■ PROMPT
Set down the entries below exactly; drop the pictures.

[Dataset entries]
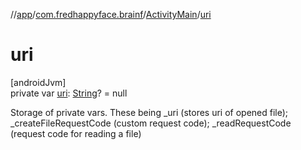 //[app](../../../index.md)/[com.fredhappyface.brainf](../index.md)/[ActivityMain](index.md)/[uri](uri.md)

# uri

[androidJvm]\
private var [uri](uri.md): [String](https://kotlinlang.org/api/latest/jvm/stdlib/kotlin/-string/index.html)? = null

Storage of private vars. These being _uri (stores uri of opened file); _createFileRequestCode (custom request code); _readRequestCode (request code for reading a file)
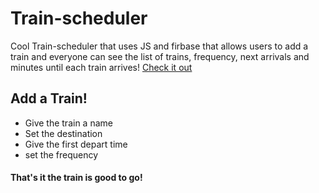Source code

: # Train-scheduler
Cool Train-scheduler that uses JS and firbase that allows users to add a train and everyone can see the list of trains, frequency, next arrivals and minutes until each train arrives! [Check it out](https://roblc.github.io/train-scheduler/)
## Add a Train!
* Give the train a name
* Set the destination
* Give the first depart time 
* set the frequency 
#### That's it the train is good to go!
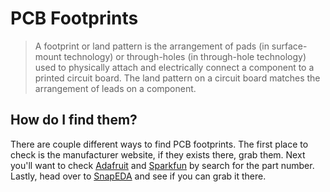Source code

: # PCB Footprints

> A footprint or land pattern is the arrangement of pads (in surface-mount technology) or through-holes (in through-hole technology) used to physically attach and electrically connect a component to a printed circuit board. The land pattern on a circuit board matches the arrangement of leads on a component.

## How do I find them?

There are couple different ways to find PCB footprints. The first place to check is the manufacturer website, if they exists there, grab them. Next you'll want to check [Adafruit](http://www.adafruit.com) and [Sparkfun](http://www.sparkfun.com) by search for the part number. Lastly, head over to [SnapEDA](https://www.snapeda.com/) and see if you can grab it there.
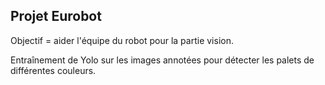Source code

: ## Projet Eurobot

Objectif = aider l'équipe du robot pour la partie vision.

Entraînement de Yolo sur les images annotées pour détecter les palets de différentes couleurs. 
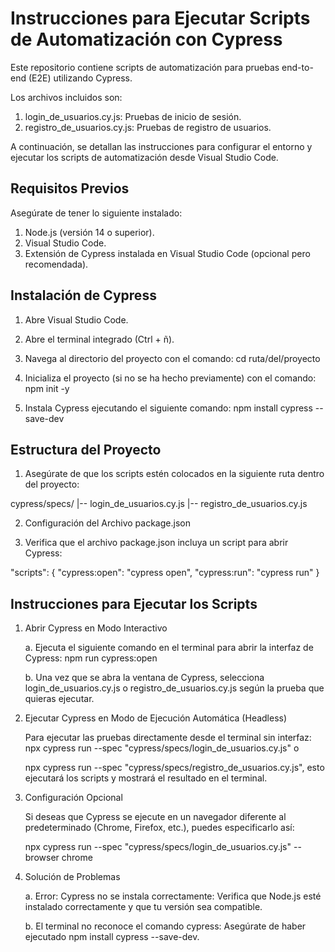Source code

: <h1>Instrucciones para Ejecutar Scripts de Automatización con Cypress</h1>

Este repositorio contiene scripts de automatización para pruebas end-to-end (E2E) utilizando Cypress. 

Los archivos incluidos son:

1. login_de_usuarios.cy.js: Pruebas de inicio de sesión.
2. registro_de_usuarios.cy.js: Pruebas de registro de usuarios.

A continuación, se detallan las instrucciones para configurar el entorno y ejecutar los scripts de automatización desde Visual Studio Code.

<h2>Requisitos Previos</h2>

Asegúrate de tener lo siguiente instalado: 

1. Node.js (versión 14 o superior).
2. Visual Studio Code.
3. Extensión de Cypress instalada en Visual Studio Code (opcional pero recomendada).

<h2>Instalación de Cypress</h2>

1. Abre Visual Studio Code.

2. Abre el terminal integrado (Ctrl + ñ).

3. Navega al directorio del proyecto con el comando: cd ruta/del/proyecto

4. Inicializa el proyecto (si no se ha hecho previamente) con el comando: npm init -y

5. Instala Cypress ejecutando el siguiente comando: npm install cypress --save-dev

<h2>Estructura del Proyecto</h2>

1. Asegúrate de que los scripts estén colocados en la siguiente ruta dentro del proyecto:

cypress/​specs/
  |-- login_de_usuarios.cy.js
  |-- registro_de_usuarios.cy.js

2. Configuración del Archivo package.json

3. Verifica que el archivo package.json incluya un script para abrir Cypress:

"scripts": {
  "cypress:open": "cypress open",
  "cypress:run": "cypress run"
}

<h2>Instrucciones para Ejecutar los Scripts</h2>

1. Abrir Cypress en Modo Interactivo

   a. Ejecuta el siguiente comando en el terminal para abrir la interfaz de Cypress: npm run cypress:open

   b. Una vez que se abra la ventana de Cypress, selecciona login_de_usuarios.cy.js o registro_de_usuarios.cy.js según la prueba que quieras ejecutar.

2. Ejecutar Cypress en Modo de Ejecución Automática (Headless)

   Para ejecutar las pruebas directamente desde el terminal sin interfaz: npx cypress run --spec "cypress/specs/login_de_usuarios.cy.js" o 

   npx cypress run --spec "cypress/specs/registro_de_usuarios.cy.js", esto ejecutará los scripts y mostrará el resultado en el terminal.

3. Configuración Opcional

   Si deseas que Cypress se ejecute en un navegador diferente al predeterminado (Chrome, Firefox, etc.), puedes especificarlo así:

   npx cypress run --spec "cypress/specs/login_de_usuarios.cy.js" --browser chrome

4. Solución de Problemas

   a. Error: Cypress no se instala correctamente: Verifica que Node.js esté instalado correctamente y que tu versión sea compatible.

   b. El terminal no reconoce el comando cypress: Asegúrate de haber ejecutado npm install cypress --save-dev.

■ WRITTEN SOLUTION
 //[app](../../../index.md)/[com.fredhappyface.brainf](../index.md)/[ActivityMain](index.md)/[uri](uri.md)

# uri

[androidJvm]\
private var [uri](uri.md): [String](https://kotlinlang.org/api/latest/jvm/stdlib/kotlin/-string/index.html)? = null

Storage of private vars. These being _uri (stores uri of opened file); _createFileRequestCode (custom request code); _readRequestCode (request code for reading a file)
Source code

: # Train-scheduler
Cool Train-scheduler that uses JS and firbase that allows users to add a train and everyone can see the list of trains, frequency, next arrivals and minutes until each train arrives! [Check it out](https://roblc.github.io/train-scheduler/)
## Add a Train!
* Give the train a name
* Set the destination
* Give the first depart time 
* set the frequency 
#### That's it the train is good to go!
Source code

: # PCB Footprints

> A footprint or land pattern is the arrangement of pads (in surface-mount technology) or through-holes (in through-hole technology) used to physically attach and electrically connect a component to a printed circuit board. The land pattern on a circuit board matches the arrangement of leads on a component.

## How do I find them?

There are couple different ways to find PCB footprints. The first place to check is the manufacturer website, if they exists there, grab them. Next you'll want to check [Adafruit](http://www.adafruit.com) and [Sparkfun](http://www.sparkfun.com) by search for the part number. Lastly, head over to [SnapEDA](https://www.snapeda.com/) and see if you can grab it there.
Source code

: ## Projet Eurobot

Objectif = aider l'équipe du robot pour la partie vision.

Entraînement de Yolo sur les images annotées pour détecter les palets de différentes couleurs. 
Source code

: <h1>Instrucciones para Ejecutar Scripts de Automatización con Cypress</h1>

Este repositorio contiene scripts de automatización para pruebas end-to-end (E2E) utilizando Cypress. 

Los archivos incluidos son:

1. login_de_usuarios.cy.js: Pruebas de inicio de sesión.
2. registro_de_usuarios.cy.js: Pruebas de registro de usuarios.

A continuación, se detallan las instrucciones para configurar el entorno y ejecutar los scripts de automatización desde Visual Studio Code.

<h2>Requisitos Previos</h2>

Asegúrate de tener lo siguiente instalado: 

1. Node.js (versión 14 o superior).
2. Visual Studio Code.
3. Extensión de Cypress instalada en Visual Studio Code (opcional pero recomendada).

<h2>Instalación de Cypress</h2>

1. Abre Visual Studio Code.

2. Abre el terminal integrado (Ctrl + ñ).

3. Navega al directorio del proyecto con el comando: cd ruta/del/proyecto

4. Inicializa el proyecto (si no se ha hecho previamente) con el comando: npm init -y

5. Instala Cypress ejecutando el siguiente comando: npm install cypress --save-dev

<h2>Estructura del Proyecto</h2>

1. Asegúrate de que los scripts estén colocados en la siguiente ruta dentro del proyecto:

cypress/​specs/
  |-- login_de_usuarios.cy.js
  |-- registro_de_usuarios.cy.js

2. Configuración del Archivo package.json

3. Verifica que el archivo package.json incluya un script para abrir Cypress:

"scripts": {
  "cypress:open": "cypress open",
  "cypress:run": "cypress run"
}

<h2>Instrucciones para Ejecutar los Scripts</h2>

1. Abrir Cypress en Modo Interactivo

   a. Ejecuta el siguiente comando en el terminal para abrir la interfaz de Cypress: npm run cypress:open

   b. Una vez que se abra la ventana de Cypress, selecciona login_de_usuarios.cy.js o registro_de_usuarios.cy.js según la prueba que quieras ejecutar.

2. Ejecutar Cypress en Modo de Ejecución Automática (Headless)

   Para ejecutar las pruebas directamente desde el terminal sin interfaz: npx cypress run --spec "cypress/specs/login_de_usuarios.cy.js" o 

   npx cypress run --spec "cypress/specs/registro_de_usuarios.cy.js", esto ejecutará los scripts y mostrará el resultado en el terminal.

3. Configuración Opcional

   Si deseas que Cypress se ejecute en un navegador diferente al predeterminado (Chrome, Firefox, etc.), puedes especificarlo así:

   npx cypress run --spec "cypress/specs/login_de_usuarios.cy.js" --browser chrome

4. Solución de Problemas

   a. Error: Cypress no se instala correctamente: Verifica que Node.js esté instalado correctamente y que tu versión sea compatible.

   b. El terminal no reconoce el comando cypress: Asegúrate de haber ejecutado npm install cypress --save-dev.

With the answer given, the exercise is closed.